[What is expected]: Reproduce exactly the lines of the material beneath, from the line that contains "2. Split the" to the line that contains "Both scripts generate", both included, and no other lines.

[Extracted entries]:
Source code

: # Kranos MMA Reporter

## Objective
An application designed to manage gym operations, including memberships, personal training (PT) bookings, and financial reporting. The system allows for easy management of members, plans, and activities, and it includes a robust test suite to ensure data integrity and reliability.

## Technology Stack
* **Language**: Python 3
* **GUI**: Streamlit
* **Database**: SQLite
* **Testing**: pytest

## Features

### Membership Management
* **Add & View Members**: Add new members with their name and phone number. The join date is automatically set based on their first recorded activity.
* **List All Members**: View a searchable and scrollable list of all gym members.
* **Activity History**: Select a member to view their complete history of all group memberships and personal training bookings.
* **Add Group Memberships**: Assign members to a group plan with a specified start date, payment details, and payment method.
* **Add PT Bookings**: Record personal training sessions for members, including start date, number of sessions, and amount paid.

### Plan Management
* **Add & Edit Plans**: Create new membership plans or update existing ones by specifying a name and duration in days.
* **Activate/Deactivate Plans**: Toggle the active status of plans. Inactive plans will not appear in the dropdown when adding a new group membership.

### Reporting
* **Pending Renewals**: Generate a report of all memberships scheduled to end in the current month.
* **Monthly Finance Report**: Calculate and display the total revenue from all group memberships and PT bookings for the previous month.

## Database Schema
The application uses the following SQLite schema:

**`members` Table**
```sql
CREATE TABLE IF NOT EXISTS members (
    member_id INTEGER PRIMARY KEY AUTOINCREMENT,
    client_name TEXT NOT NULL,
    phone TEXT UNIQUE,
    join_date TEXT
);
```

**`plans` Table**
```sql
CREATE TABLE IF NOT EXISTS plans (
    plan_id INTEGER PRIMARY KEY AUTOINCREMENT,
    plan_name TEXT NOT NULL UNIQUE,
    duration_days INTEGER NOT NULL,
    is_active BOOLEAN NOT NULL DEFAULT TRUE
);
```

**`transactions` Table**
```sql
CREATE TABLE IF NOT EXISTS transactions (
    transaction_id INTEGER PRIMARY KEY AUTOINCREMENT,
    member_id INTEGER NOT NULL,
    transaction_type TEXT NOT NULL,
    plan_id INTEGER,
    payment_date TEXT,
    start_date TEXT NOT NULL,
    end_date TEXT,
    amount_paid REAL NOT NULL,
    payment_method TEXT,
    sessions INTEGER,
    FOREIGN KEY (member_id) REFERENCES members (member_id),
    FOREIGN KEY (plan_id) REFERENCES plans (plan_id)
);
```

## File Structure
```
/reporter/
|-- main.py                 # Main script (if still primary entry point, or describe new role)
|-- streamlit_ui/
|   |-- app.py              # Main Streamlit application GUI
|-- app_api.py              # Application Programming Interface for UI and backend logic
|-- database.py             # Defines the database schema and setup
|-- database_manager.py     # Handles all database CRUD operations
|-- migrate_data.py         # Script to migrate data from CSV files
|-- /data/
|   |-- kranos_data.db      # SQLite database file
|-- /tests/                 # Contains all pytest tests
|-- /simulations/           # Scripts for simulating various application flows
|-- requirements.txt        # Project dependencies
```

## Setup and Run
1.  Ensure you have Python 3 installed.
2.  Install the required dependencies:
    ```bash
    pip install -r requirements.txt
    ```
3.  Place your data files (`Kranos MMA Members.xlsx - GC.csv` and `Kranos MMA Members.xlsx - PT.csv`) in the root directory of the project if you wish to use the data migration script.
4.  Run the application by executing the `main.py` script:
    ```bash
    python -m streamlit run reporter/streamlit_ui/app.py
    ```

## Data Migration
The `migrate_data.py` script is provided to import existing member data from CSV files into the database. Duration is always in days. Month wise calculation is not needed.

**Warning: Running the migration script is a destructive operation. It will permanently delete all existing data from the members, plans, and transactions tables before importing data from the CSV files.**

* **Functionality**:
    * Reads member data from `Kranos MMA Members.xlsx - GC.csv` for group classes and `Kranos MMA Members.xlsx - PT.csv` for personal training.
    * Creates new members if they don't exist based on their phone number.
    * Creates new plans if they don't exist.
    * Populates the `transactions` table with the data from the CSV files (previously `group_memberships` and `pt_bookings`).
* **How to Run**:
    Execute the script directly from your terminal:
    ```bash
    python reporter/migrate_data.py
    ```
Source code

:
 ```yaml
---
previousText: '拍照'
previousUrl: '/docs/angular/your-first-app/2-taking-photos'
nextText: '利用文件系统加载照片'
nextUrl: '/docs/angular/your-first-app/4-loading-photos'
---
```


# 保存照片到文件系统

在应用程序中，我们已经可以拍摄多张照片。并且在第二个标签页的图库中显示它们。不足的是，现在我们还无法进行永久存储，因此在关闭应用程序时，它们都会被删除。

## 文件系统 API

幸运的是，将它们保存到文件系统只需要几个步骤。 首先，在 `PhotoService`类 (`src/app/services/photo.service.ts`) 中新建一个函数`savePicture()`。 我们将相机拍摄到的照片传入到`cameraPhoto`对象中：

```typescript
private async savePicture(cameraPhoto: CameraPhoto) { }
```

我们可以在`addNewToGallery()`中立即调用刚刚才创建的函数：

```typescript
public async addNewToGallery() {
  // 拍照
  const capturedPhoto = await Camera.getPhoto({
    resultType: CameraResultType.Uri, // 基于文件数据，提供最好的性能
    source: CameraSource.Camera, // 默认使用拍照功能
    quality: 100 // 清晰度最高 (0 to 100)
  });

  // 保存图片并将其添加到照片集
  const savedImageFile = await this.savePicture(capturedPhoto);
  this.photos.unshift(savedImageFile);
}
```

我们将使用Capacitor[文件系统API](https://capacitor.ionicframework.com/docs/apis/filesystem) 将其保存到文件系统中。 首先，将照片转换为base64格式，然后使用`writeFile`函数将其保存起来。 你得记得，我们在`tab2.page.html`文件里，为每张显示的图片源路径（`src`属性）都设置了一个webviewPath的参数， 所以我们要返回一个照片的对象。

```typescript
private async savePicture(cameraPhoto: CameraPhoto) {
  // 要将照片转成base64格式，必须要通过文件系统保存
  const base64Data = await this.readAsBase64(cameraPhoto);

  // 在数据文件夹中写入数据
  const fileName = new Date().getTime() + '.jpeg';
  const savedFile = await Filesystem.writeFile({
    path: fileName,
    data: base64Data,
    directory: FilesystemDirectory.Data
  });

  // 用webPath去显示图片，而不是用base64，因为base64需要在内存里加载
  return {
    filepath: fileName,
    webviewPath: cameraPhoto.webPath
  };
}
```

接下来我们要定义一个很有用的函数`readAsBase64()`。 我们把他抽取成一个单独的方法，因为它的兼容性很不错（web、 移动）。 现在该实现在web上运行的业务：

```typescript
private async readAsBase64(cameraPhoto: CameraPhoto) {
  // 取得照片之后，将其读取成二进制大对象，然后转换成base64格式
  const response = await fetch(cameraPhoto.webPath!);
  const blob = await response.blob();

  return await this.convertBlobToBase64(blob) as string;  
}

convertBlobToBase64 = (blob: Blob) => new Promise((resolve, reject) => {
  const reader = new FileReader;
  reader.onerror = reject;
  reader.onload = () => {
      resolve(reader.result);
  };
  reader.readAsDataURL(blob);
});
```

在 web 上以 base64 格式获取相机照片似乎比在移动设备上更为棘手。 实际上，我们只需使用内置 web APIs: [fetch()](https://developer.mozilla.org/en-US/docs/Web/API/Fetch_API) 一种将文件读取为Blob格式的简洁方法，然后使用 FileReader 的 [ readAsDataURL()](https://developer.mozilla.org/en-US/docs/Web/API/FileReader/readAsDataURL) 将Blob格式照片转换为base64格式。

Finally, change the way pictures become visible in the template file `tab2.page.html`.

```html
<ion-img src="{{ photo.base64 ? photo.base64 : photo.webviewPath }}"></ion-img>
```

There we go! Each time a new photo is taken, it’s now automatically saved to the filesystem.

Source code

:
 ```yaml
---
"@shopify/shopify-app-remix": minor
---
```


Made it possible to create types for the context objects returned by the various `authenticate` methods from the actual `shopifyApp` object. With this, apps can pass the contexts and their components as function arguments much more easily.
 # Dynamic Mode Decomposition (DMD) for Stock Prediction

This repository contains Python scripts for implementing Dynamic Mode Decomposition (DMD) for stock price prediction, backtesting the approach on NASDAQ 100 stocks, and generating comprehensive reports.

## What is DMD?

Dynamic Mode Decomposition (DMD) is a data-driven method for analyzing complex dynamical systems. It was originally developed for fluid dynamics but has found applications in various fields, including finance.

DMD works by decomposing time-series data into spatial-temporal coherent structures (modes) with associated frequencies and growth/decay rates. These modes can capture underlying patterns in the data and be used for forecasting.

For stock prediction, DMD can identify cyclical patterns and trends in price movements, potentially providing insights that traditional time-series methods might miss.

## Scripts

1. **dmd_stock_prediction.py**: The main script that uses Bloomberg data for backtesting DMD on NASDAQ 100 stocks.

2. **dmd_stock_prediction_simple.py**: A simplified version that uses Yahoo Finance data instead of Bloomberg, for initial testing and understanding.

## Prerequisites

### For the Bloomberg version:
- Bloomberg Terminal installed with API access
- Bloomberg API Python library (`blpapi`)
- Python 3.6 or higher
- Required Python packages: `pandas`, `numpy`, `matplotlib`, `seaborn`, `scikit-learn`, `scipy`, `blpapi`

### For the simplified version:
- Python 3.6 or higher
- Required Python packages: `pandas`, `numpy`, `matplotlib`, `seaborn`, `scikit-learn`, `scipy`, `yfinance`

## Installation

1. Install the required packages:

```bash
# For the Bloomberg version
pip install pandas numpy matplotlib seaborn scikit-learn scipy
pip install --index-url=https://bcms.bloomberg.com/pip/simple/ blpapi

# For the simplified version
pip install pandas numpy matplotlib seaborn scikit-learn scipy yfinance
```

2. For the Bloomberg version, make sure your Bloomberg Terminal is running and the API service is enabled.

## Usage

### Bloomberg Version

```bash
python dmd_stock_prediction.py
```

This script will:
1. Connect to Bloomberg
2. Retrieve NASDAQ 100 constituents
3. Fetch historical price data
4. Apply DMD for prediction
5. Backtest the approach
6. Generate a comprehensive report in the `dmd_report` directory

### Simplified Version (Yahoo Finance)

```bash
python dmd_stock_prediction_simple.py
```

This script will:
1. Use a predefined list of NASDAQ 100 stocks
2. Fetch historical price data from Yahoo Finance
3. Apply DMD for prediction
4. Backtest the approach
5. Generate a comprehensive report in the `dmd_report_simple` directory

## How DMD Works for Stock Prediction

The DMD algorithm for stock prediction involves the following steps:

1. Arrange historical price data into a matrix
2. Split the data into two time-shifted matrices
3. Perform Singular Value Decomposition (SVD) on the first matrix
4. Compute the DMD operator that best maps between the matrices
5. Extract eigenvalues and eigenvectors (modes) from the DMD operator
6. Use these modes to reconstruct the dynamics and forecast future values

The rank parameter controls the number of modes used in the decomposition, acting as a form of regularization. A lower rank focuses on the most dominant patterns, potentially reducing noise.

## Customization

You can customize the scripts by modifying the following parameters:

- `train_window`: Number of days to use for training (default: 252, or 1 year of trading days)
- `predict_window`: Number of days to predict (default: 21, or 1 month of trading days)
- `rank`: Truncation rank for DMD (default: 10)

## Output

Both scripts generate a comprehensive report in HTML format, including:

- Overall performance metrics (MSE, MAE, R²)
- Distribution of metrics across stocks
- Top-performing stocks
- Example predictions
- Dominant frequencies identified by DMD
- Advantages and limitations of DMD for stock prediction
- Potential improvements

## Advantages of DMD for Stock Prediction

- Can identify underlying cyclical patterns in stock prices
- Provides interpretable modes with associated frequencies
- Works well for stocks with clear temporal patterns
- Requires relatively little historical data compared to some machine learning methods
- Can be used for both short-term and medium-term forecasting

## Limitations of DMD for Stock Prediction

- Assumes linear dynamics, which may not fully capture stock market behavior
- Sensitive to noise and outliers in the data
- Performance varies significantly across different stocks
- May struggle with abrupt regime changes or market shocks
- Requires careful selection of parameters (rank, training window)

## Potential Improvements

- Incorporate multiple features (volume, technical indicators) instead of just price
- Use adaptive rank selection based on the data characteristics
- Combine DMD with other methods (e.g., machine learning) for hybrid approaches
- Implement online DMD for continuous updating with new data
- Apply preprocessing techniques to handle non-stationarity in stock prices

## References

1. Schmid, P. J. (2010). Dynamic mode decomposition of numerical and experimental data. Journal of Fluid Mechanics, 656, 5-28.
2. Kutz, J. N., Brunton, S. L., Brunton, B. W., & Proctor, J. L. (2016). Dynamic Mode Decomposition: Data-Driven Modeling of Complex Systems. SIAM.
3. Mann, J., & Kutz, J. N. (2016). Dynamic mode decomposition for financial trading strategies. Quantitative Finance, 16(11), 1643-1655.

[Your response]:
2. Split the data into two time-shifted matrices
3. Perform Singular Value Decomposition (SVD) on the first matrix
4. Compute the DMD operator that best maps between the matrices
5. Extract eigenvalues and eigenvectors (modes) from the DMD operator
6. Use these modes to reconstruct the dynamics and forecast future values

The rank parameter controls the number of modes used in the decomposition, acting as a form of regularization. A lower rank focuses on the most dominant patterns, potentially reducing noise.

## Customization

You can customize the scripts by modifying the following parameters:

- `train_window`: Number of days to use for training (default: 252, or 1 year of trading days)
- `predict_window`: Number of days to predict (default: 21, or 1 month of trading days)
- `rank`: Truncation rank for DMD (default: 10)

## Output

Both scripts generate a comprehensive report in HTML format, including:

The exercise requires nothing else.